One cannot ignore the fact that similar comments were made about postcolonial developments. In the 1960s, experts favored “the strong state” as a moving force of social modernization and economic development. This model collapsed ignominiously in Africa and elsewhere—today international financial structures and other donors are favoring the “flexible state” model.6 With civil society not developed enough in these countries, the space vacated by the state is taken by informal institutions and actors. In many cases they actually promote disintegration rather than development.

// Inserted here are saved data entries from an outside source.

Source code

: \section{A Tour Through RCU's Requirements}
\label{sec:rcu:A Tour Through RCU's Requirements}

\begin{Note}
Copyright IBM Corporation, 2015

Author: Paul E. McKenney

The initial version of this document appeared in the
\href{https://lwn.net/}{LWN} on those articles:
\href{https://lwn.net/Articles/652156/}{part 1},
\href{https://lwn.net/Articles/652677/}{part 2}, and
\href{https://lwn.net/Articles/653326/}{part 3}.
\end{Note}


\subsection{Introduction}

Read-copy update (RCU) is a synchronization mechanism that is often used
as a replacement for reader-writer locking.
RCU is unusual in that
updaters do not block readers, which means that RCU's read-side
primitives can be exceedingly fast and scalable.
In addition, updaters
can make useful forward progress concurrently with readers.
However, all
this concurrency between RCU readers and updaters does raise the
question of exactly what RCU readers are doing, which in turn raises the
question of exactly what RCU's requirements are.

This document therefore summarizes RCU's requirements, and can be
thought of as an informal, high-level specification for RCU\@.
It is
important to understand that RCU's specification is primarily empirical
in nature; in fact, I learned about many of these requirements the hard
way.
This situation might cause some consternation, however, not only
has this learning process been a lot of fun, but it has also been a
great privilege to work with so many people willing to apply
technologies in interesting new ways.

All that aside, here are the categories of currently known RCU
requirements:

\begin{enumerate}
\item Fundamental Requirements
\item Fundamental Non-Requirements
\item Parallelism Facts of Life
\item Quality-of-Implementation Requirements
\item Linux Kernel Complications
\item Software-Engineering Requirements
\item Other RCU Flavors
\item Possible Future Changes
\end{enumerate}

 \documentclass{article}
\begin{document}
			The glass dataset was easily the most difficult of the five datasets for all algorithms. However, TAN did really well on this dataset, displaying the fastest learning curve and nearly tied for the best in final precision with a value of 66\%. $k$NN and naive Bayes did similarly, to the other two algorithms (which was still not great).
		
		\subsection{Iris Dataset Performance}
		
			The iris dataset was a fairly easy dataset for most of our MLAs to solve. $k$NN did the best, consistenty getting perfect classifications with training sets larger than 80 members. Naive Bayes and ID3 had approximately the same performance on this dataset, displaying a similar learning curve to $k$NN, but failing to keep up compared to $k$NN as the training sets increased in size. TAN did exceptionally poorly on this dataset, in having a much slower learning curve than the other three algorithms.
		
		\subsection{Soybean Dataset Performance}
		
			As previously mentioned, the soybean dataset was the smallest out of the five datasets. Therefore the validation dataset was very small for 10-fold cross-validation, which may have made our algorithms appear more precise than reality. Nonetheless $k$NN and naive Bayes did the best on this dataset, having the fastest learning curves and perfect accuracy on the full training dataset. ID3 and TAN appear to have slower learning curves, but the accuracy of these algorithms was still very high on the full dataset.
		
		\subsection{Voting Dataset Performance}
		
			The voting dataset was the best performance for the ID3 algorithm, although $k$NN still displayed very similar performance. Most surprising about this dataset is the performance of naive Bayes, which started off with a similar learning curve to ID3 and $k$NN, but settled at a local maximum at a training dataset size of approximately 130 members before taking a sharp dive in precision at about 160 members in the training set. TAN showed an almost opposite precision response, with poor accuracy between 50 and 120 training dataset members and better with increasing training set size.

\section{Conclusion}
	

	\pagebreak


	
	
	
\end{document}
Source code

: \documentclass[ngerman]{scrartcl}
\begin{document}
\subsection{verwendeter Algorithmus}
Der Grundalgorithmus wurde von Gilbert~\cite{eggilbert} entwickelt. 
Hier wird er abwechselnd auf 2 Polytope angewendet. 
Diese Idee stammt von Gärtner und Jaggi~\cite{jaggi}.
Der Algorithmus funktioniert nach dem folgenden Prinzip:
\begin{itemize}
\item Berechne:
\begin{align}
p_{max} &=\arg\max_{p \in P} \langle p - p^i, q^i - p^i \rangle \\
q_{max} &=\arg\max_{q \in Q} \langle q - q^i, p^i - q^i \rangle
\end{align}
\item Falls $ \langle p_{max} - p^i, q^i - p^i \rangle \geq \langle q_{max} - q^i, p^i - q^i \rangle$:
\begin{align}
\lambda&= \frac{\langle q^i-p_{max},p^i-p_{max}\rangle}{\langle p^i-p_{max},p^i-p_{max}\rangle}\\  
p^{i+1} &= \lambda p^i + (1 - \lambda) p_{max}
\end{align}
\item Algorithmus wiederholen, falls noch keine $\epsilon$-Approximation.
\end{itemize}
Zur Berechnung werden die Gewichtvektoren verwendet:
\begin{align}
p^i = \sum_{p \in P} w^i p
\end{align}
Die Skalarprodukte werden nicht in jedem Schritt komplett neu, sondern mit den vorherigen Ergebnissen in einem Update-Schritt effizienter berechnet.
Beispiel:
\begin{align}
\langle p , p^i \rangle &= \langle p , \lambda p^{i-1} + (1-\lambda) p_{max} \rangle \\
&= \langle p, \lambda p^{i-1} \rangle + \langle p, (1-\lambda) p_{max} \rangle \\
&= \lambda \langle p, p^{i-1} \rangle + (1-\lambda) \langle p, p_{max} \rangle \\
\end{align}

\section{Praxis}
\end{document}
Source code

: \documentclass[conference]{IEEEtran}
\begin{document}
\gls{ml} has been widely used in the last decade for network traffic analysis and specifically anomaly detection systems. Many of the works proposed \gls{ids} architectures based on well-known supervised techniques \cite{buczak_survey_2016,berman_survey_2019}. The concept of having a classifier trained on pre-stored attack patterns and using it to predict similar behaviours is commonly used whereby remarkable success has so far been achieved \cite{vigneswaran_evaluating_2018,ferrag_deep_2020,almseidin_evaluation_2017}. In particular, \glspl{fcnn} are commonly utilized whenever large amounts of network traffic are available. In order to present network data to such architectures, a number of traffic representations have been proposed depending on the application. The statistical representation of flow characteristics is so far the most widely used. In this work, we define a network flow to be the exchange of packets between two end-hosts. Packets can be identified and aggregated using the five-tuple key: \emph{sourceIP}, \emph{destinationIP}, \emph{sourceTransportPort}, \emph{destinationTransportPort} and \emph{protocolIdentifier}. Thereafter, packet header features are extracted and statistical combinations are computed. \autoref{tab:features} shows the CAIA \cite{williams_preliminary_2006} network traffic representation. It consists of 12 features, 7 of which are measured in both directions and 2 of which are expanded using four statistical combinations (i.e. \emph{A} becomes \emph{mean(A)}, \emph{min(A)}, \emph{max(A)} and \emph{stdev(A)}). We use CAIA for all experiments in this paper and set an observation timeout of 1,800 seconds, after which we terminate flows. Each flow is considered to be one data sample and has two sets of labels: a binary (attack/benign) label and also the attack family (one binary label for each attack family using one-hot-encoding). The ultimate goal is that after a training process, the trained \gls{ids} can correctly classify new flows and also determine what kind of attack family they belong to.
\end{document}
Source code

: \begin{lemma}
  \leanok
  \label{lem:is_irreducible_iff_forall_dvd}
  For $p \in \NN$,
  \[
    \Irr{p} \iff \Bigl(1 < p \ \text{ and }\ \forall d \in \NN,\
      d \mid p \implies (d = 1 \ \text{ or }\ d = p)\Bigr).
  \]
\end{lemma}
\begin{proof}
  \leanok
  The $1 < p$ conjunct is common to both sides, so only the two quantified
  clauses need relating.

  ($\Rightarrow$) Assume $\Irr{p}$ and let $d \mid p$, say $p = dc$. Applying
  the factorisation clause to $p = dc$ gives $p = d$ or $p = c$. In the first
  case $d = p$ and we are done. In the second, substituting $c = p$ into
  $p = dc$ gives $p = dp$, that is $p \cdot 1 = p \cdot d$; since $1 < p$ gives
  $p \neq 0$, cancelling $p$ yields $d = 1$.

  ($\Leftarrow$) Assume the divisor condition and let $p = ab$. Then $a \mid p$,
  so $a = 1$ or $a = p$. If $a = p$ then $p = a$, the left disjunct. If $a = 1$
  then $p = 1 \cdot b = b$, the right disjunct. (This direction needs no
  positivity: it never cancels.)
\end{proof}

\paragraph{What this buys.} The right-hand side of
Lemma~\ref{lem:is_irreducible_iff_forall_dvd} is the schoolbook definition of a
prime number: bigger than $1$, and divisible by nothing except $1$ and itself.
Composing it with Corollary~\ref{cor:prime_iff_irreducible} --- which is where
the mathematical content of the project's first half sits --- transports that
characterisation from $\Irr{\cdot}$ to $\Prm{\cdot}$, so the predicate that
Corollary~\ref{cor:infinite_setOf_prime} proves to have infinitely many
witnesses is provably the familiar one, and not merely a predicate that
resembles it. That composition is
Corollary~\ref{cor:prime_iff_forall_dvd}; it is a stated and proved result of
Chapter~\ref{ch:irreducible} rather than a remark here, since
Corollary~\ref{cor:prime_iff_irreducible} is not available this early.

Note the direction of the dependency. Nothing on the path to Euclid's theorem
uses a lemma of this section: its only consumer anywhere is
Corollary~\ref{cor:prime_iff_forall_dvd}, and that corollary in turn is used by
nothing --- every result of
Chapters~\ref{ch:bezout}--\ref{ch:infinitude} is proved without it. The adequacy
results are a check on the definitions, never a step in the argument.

I have set myself the task of analyzing the role of the state development factor in post-Soviet transformations. Until recently this process was discussed with the help of Western development models. I shall prove below that they do not provide adequate political instruments to objectively describe the phenomenon of the post-Soviet state whose model (where its processes and structures are concerned) is much closer to postcolonial state developments. With this consideration in view one can create an analytical model to describe and study the post-Soviet state based on the postcolonial model. Georgia can serve as a testing ground.
I shall start with a concise theoretical discussion of the phenomenon of state and state development in the West and shall try to demonstrate why the corresponding conceptions cannot be applied to the post-Soviet state. This approach presents the state as a dynamic organism functioning together with other social institutions, not separate from them. The “neo-patrimonial” conception that the academic community willingly applies to the postcolonial states can serve as a model of such a state. This conception can be adequately applied to the post-Soviet state and its analysis. We have to identify the indicators to be applied to the Georgian state to empirically verify our theoretical constructs. The role of the informal, patrimonial structures in state development in Georgia can be discussed using the National Guard, its creation and the first stage of its functioning, as an example. It was one of the elements of security, the state’s key function. The latest events call for more forecasts of the republic’s future development and have made it possible to verify my model.
What is the State?
The theory of the state abounds in definitions. I shall not quote all of them here; I shall limit myself to offering the concept of the state as a sum-total of political institutions which has a monopoly on coercion (Gewaltmonopol) within a certain territory and is functioning as legitimate rule by the people. This description is based on Max Weber’s concept.7 I have to say here that the idea of a “modern nation-state ruled by law” is a Western product. At the first stage, feudal political units formed territorial ones and, later, nation-states. In the 20th century, they gradually developed into democratic states, while in the post World War II period they came to symbolize the social state model. The following factors played the key role in this evolution: security and prosperity (the political and economic systems). Later the state legitimacy and self-identification of nations as belonging to a particular state (the legal and ethnic-cultural factors) came to the fore in the same context.8 The states developed into the most effective institutions used to deal with the issues enumerated above in mobilizing corresponding resources and their efficient use. All other political institutions (free cities and feudal units) proved unable to develop the domination structure that gave the Western-type states qualitative advantages. Here I have in mind efficient bureaucracy.9 Beginning in the late 17th century, the states emerged in the West as supreme rulers on their territories and the de jure equal entities of international relations.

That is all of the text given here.